Pour Cheick Traoré, l’évolution démographique et économique de certaines localités impose également une adaptation de l’organisation administrative du territoire. « Le découpage que nous connaissons dans le passé et ce qu’on a aujourd’hui, il y a un écart, il y a une évolution », a-t-il expliqué.

Selon lui, l’adaptation du découpage administratif peut permettre à l’État de mieux prendre en compte les réalités locales. « Si aujourd’hui, l’État essaie d’amener le niveau administratif à un certain niveau jusqu’à transformer certaines préfectures en administrations, je crois que c’est pour de bonnes raisons », a-t-il soutenu.

Le président de l’UPAG Les Patriotes cite notamment le cas de Beyla, appelée à devenir une région administrative, en raison notamment des projets de développement qui y sont annoncés. « Par exemple, Beyla, il y a plusieurs projets qui sont en cours à ce niveau-là.
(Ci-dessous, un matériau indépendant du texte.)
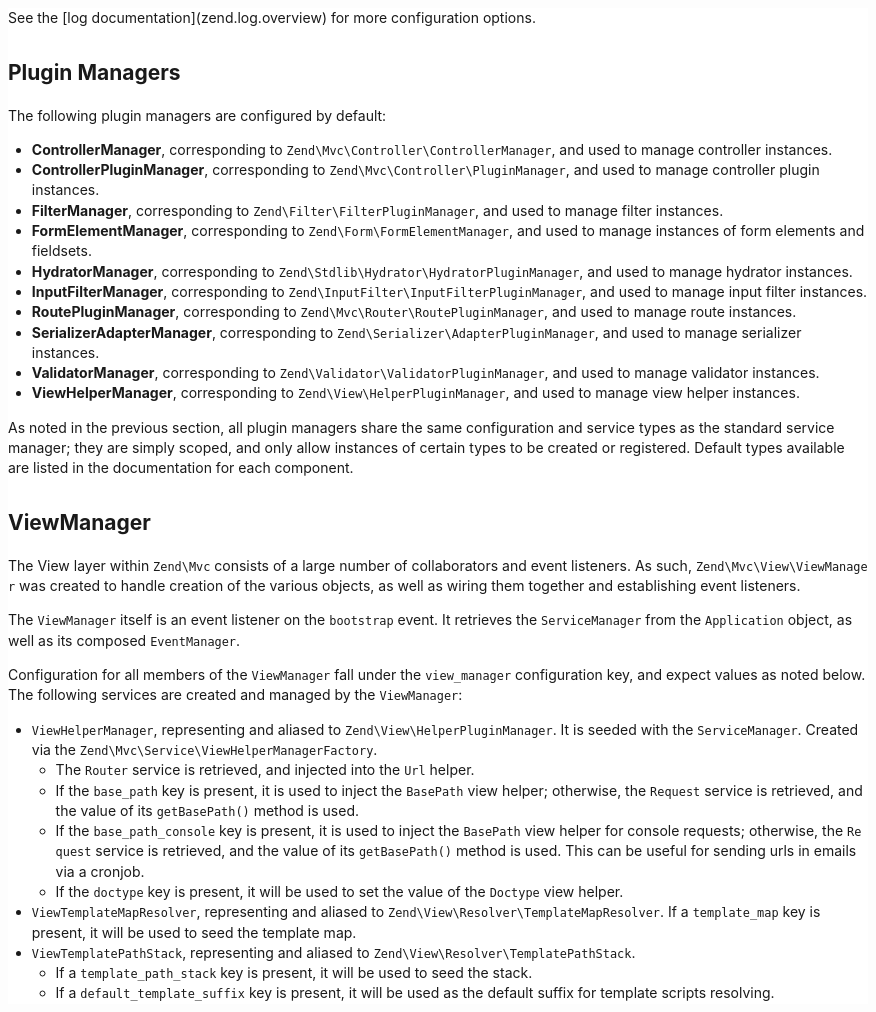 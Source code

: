 See the \[log documentation\](zend.log.overview) for more configuration options.

## Plugin Managers

The following plugin managers are configured by default:

* **ControllerManager**, corresponding to `Zend\Mvc\Controller\ControllerManager`, and used to
manage controller instances.
* **ControllerPluginManager**, corresponding to `Zend\Mvc\Controller\PluginManager`, and used to
manage controller plugin instances.
* **FilterManager**, corresponding to `Zend\Filter\FilterPluginManager`, and used to manage filter
instances.
* **FormElementManager**, corresponding to `Zend\Form\FormElementManager`, and used to manage
instances of form elements and fieldsets.
* **HydratorManager**, corresponding to `Zend\Stdlib\Hydrator\HydratorPluginManager`, and used to
manage hydrator instances.
* **InputFilterManager**, corresponding to `Zend\InputFilter\InputFilterPluginManager`, and used to
manage input filter instances.
* **RoutePluginManager**, corresponding to `Zend\Mvc\Router\RoutePluginManager`, and used to manage
route instances.
* **SerializerAdapterManager**, corresponding to `Zend\Serializer\AdapterPluginManager`, and used to
manage serializer instances.
* **ValidatorManager**, corresponding to `Zend\Validator\ValidatorPluginManager`, and used to manage
validator instances.
* **ViewHelperManager**, corresponding to `Zend\View\HelperPluginManager`, and used to manage view
helper instances.

As noted in the previous section, all plugin managers share the same configuration and service types
as the standard service manager; they are simply scoped, and only allow instances of certain types
to be created or registered. Default types available are listed in the documentation for each
component.

## ViewManager

The View layer within `Zend\Mvc` consists of a large number of collaborators and event listeners. As
such, `Zend\Mvc\View\ViewManager` was created to handle creation of the various objects, as well as
wiring them together and establishing event listeners.

The `ViewManager` itself is an event listener on the `bootstrap` event. It retrieves the
`ServiceManager` from the `Application` object, as well as its composed `EventManager`.

Configuration for all members of the `ViewManager` fall under the `view_manager` configuration key,
and expect values as noted below. The following services are created and managed by the
`ViewManager`:

* `ViewHelperManager`, representing and aliased to `Zend\View\HelperPluginManager`. It is seeded
with the `ServiceManager`. Created via the `Zend\Mvc\Service\ViewHelperManagerFactory`.
    * The `Router` service is retrieved, and injected into the `Url` helper.
    * If the `base_path` key is present, it is used to inject the `BasePath` view helper; otherwise, the
`Request` service is retrieved, and the value of its `getBasePath()` method is used.
    * If the `base_path_console` key is present, it is used to inject the `BasePath` view helper for
console requests; otherwise, the `Request` service is retrieved, and the value of its
`getBasePath()` method is used. This can be useful for sending urls in emails via a cronjob.
    * If the `doctype` key is present, it will be used to set the value of the `Doctype` view helper.
* `ViewTemplateMapResolver`, representing and aliased to `Zend\View\Resolver\TemplateMapResolver`.
If a `template_map` key is present, it will be used to seed the template map.
* `ViewTemplatePathStack`, representing and aliased to `Zend\View\Resolver\TemplatePathStack`.
    * If a `template_path_stack` key is present, it will be used to seed the stack.
    * If a `default_template_suffix` key is present, it will be used as the default suffix for template
scripts resolving. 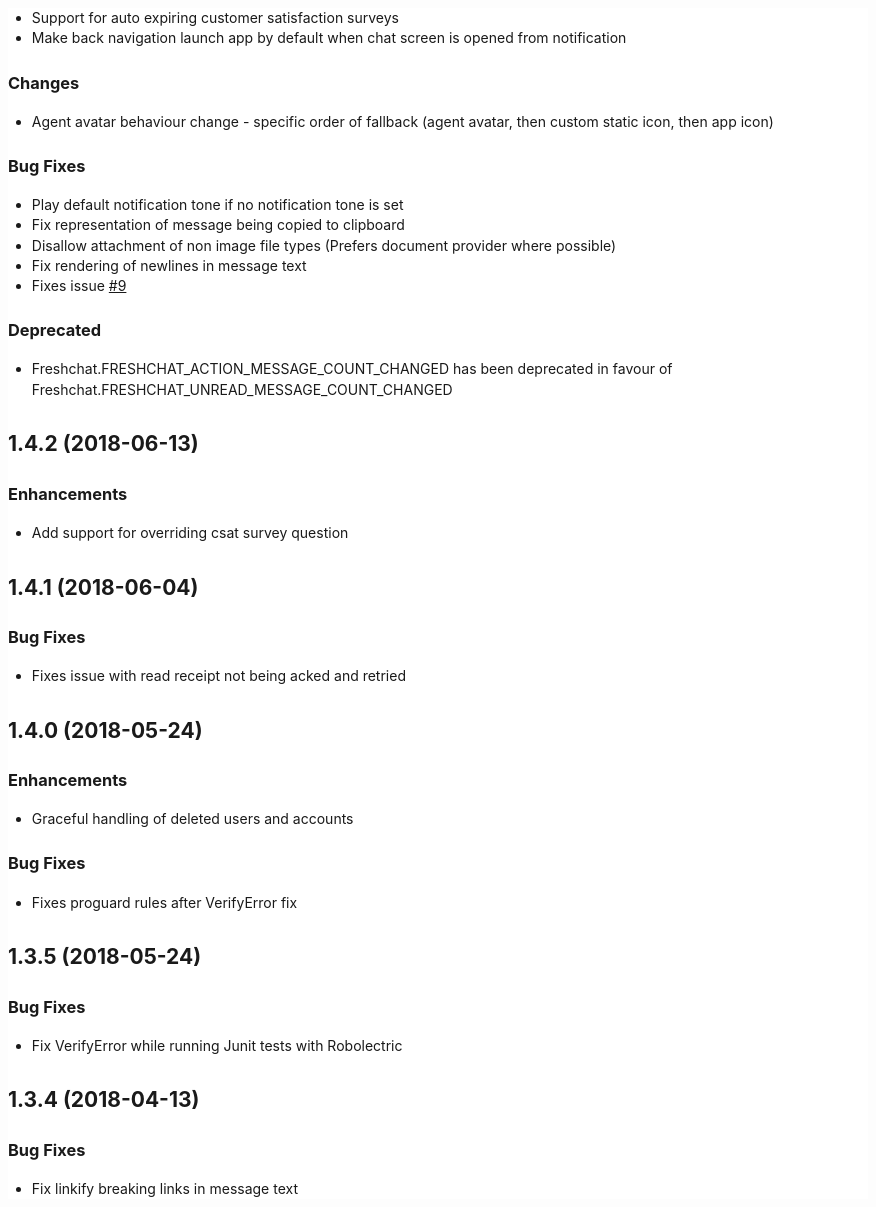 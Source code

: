 * Support for auto expiring customer satisfaction surveys
* Make back navigation launch app by default when chat screen is opened from notification

### Changes
* Agent avatar behaviour change - specific order of fallback (agent avatar, then custom static icon, then app icon)

### Bug Fixes
* Play default notification tone if no notification tone is set
* Fix representation of message being copied to clipboard
* Disallow attachment of non image file types (Prefers document provider where possible)
* Fix rendering of newlines in message text
* Fixes issue [#9](https://github.com/freshdesk/freshchat-android/issues/9)

### Deprecated
* Freshchat.FRESHCHAT_ACTION_MESSAGE_COUNT_CHANGED has been deprecated in favour of Freshchat.FRESHCHAT_UNREAD_MESSAGE_COUNT_CHANGED

## 1.4.2 (2018-06-13)

### Enhancements
* Add support for overriding csat survey question

## 1.4.1 (2018-06-04)

### Bug Fixes
* Fixes issue with read receipt not being acked and retried

## 1.4.0 (2018-05-24)

### Enhancements
* Graceful handling of deleted users and accounts

### Bug Fixes
* Fixes proguard rules after VerifyError fix

## 1.3.5 (2018-05-24)

### Bug Fixes
* Fix VerifyError while running Junit tests with Robolectric

## 1.3.4 (2018-04-13)

### Bug Fixes
* Fix linkify breaking links in message text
Ça va contribuer forcément au développement de la localité », a-t-il estimé.

Il a également évoqué le cas de Sinko, qu’il considère comme suffisamment développée pour accéder au statut de préfecture. « Certaines préfectures qui sont très grandes, déjà, le cas spécifique de Sinko aujourd’hui, devrait être absolument une préfecture. Ça, je l’ai dit bien avant aujourd’hui », a-t-il affirmé.

Cheick Traoré estime que le développement de cette localité justifie son changement de statut administratif. « Pour ceux qui ont fait un temps à Sinko, Sinko a tendance aujourd’hui à être beaucoup plus épanouie, beaucoup plus développée aujourd’hui que la préfecture même qui la gouverne », a-t-il ajouté.

Pour lui, la réforme doit ainsi permettre à l’administration de mieux répondre aux réalités locales et d’accompagner le développement des différentes zones du pays. « C’était bien entendu normal, en tenant compte des autres réalités, que ce qui a été fait puisse être effectué pour que notre pays puisse atteindre un autre niveau de développement », a-t-il conclu.